● What you are asked to do: In the entries, find all lines that hold the word "will" and copy them.

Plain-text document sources
= = = =

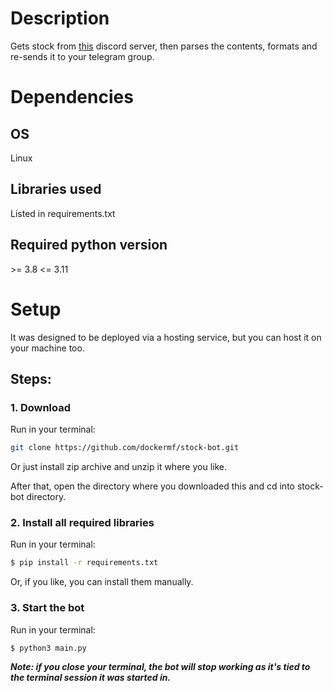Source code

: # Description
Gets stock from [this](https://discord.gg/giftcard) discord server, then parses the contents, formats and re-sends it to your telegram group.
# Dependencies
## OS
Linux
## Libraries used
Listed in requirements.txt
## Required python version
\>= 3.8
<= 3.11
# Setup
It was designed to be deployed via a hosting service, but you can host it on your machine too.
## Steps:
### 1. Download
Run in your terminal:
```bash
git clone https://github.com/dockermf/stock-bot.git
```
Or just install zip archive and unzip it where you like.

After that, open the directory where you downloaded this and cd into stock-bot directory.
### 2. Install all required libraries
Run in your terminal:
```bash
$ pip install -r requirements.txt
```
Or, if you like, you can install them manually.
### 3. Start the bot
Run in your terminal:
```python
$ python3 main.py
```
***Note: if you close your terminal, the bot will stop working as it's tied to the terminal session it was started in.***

= = = =

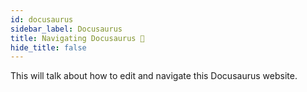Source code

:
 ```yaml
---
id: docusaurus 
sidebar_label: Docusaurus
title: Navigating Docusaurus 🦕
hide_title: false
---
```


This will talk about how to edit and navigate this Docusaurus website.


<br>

= = = =

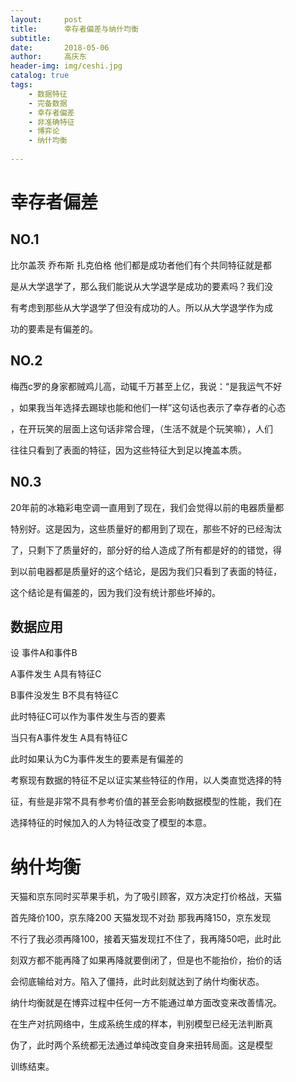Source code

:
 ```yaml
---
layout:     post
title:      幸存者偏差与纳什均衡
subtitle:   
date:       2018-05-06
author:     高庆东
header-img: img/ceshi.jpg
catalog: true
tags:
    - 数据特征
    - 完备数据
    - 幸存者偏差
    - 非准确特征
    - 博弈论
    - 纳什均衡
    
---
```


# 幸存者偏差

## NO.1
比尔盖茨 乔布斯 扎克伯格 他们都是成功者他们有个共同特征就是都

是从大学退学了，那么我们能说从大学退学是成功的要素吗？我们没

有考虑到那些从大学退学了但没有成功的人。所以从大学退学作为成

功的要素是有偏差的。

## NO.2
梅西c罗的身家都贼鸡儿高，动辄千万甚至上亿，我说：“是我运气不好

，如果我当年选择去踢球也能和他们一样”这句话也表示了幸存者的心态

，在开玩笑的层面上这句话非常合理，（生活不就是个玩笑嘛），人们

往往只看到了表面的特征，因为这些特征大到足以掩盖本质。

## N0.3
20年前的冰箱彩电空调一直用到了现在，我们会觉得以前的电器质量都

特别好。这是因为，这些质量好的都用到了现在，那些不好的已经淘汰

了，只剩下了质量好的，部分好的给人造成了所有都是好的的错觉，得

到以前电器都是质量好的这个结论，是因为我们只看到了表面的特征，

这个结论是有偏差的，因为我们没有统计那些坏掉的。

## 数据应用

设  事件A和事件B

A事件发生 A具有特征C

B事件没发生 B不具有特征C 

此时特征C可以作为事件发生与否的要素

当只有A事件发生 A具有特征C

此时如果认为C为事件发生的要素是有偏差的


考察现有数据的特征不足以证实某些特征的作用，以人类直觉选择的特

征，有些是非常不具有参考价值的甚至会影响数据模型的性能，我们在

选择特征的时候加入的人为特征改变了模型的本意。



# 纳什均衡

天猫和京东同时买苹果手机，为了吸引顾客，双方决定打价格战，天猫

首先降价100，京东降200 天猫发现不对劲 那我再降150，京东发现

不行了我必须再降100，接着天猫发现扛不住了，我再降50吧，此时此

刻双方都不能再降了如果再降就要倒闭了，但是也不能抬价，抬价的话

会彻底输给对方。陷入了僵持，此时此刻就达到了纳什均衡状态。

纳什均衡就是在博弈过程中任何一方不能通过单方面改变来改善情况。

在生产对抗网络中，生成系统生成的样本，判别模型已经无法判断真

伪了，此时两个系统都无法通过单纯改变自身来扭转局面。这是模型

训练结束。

= = = =

● Result of this task:
***Note: if you close your terminal, the bot will stop working as it's tied to the terminal session it was started in.***
This will talk about how to edit and navigate this Docusaurus website.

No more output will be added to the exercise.